II. To assess the clinical response to MB-CART19.1 with the following measures:
IIa. Overall response rate (ORR);
IIb. Overall survival (OS);
IIc. Duration of response (DOR);
IId. Progression free survival (PFS);
III. To assess the in vivo persistence of MB-CART19.1.
EXPLORATORY OBJECTIVES:
I. To assess the change in cellular and cytokine tumor microenvironment following CAR T cell infusions.
II. To assess the T cell phenotype of pre-infusion and persisting CAR T cells in the blood and CSF.
III. To assess development of B cell aplasia.
IV. To assess cerebrospinal fluid (CSF), radiographic, and electroencephalography (EEG) changes in the first 2 weeks following CAR T cell infusion.
OUTLINE: This is a dose-escalation study of MB-CART19.1.
Patients undergo leukapheresis over 2-4 hours two to three weeks prior to administration of MB-CART19.1. Patients then undergo conditioning chemotherapy consisting of fludarabine intravenously (IV) over 30-45 minutes and cyclophosphamide IV over 30-60 minutes on days -5, -4, and -3 in the absence of disease progression or unacceptable toxicity.
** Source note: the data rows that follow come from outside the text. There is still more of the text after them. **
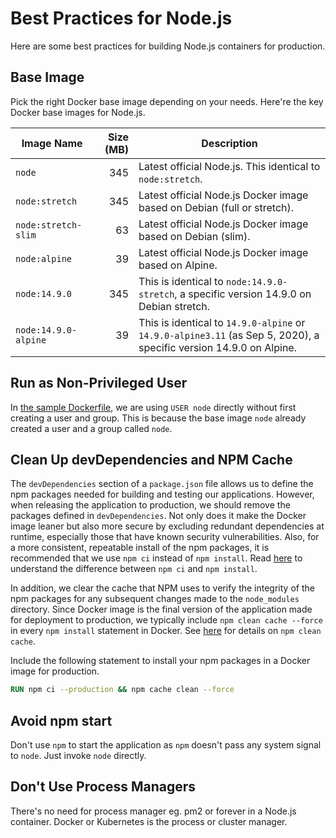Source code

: # Best Practices for Node.js

Here are some best practices for building Node.js containers for production.

## Base Image

Pick the right Docker base image depending on your needs. Here're the key Docker base images for Node.js.

| Image Name           | Size (MB) | Description  |
|----------------------|----------:|--------------|
| `node`               |       345 | Latest official Node.js. This identical to `node:stretch`. |
| `node:stretch`       |       345 | Latest official Node.js Docker image based on Debian (full or stretch). |
| `node:stretch-slim`  |        63 | Latest official Node.js Docker image based on Debian (slim). |
| `node:alpine`        |        39 | Latest official Node.js Docker image based on Alpine. |
| `node:14.9.0`        |       345 | This  is identical to `node:14.9.0-stretch`, a specific version 14.9.0 on Debian stretch. |
| `node:14.9.0-alpine` |        39 | This is identical to `14.9.0-alpine` or `14.9.0-alpine3.11` (as Sep 5, 2020), a specific version 14.9.0 on Alpine. |

## Run as Non-Privileged User

In [the sample Dockerfile](Dockerfile), we are using `USER node` directly without first creating a user and group. This is because the base image `node` already created a user and a group called `node`.

## Clean Up devDependencies and NPM Cache

The `devDependencies` section of a `package.json` file allows us to define the npm packages needed for building and testing our applications. However, when releasing the application to production, we should remove the packages defined in `devDependencies`. Not only does it make the Docker image leaner but also more secure by excluding redundant dependencies at runtime, especially those that have known security vulnerabilities. Also, for a more consistent, repeatable install of the npm packages, it is recommended that we use `npm ci` instead of `npm install`. Read [here](https://stackoverflow.com/questions/52499617/what-is-the-difference-between-npm-install-and-npm-ci) to understand the difference between `npm ci` and `npm install`.
 
In addition, we clear the cache that NPM uses to verify the integrity of the npm packages for any subsequent changes made to the `node_modules` directory. Since Docker image is the final version of the application made for deployment to production, we typically include `npm clean cache --force` in every `npm install` statement in Docker. See [here](https://docs.npmjs.com/cli-commands/cache.html) for details on `npm clean cache`.

Include the following statement to install your npm packages in a Docker image for production. 

```dockerfile
RUN npm ci --production && npm cache clean --force
```

## Avoid npm start

Don't use `npm` to start the application as  `npm` doesn't pass any system signal to `node`.  Just invoke `node` directly. 

## Don't Use Process Managers

There's no need for process manager eg. pm2 or forever in a Node.js container. Docker or Kubernetes is the process or cluster manager.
Patients then receive MB-CART19 IV over 5-15 minutes on day 0. Patients also undergo positron emission tomography (PET) and echocardiogram or multi-gated acquisition (MUGA) scan during screening, as well as magnetic resonance imaging (MRI) and blood sample collection throughout the study. Patients may also undergo bone marrow biopsy and aspiration as clinically indicated.
After completion of study treatment, patients are followed up at weeks 1, 2, 3, 4, 8, 12, 16, 20, and 24, at months every 3 months for 2 years, and then once a year for up to 15 years.